Margot at the Wedding
Noah Baumbach (The Squid and the Whale) presents us with a quantum movie, or maybe something related to Jean Paul Sartre. In terms of the latter we meet Margot (Nicole Kidman) who "sucks into being" all the characters around her. (This was how my old philosophy professor, Dr. Sovik, described Sartre's existentialism. The only problem with this existenz, is that it is determined by the observer, rather than the one "sucked" into being. Kidman makes what she will of those around her, and it is up to them to deal with the aftermath. There is an estranged sister, suddenly now a dear friend, or maybe not; a son who is, is not, the pride of her life. All of the characters are defined by her, at least for the moment, for upon her leaving they do a fine job of defining themselves.

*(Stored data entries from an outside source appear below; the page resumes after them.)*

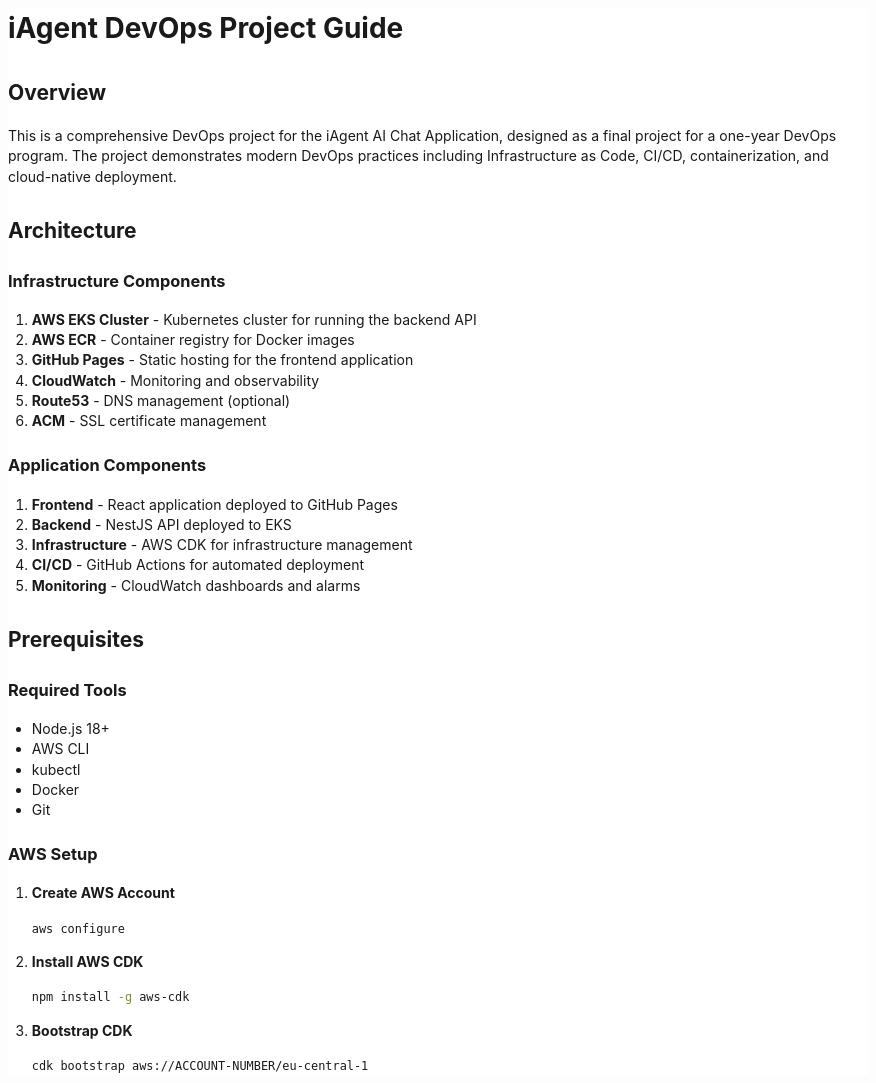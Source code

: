# iAgent DevOps Project Guide

## Overview

This is a comprehensive DevOps project for the iAgent AI Chat Application, designed as a final project for a one-year DevOps program. The project demonstrates modern DevOps practices including Infrastructure as Code, CI/CD, containerization, and cloud-native deployment.

## Architecture

### Infrastructure Components

1. **AWS EKS Cluster** - Kubernetes cluster for running the backend API
2. **AWS ECR** - Container registry for Docker images
3. **GitHub Pages** - Static hosting for the frontend application
4. **CloudWatch** - Monitoring and observability
5. **Route53** - DNS management (optional)
6. **ACM** - SSL certificate management

### Application Components

1. **Frontend** - React application deployed to GitHub Pages
2. **Backend** - NestJS API deployed to EKS
3. **Infrastructure** - AWS CDK for infrastructure management
4. **CI/CD** - GitHub Actions for automated deployment
5. **Monitoring** - CloudWatch dashboards and alarms

## Prerequisites

### Required Tools

- Node.js 18+
- AWS CLI
- kubectl
- Docker
- Git

### AWS Setup

1. **Create AWS Account**
   ```bash
   aws configure
   ```

2. **Install AWS CDK**
   ```bash
   npm install -g aws-cdk
   ```

3. **Bootstrap CDK**
   ```bash
   cdk bootstrap aws://ACCOUNT-NUMBER/eu-central-1
   ```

The quantum nature of this movie is a reference to Heisenberg's Uncertainty Principal. A particle, once observed, may behave differently than if it were not observed. The characters of this film all seem to be infected with a "quantum weirdness" that places them in two places at once. All revolve around Margot, all seem to depend on her for their existence. She is the nucleus to their electrons. From another point of view she seems to be whirling around them observing this, and observing that, and with each observation she changes the nature of things.
There was scattered laughter at points in the film, and there are some genuinely funning moments, but this is not a funny film. It is more of an amusing film, leaving the moviegoer in the role of the observer. Putting it all together, however finds us woefully adequate to do so; so all the weirdness just sits there. Like a train wreck, we can't take our eyes away.
One character, however, punctures the cloud of reality. Dick, Margot's erstwhile lover, played by Ciarin Hinds (Rome), who is also an author, interviews Margot at a bookstore, and in the course of the interview reveals her true nature for all to see. As with any atom-smashing, there is a great deal of detritus, and the quantum weirdness continues. This is a film about not measuring up, and about silly games that families plan. Leaving the theatre that evening Arthur commented to me, "Gee, this makes our families appear absolutely normal!"
There is another aspect to the film that is very attractive. The lighting of the scenes is so clouded, that some of them are almost imperceptible. The pallet almost reminds me of Woody Allen's Interiors in its pale grey shots. You want to see what is really happening, but something stands between you, as the observer, and the actors doing their part. The camera compositions and the colors establish a very poignant mood in the film
This is an engaging film. I heartily recommend it.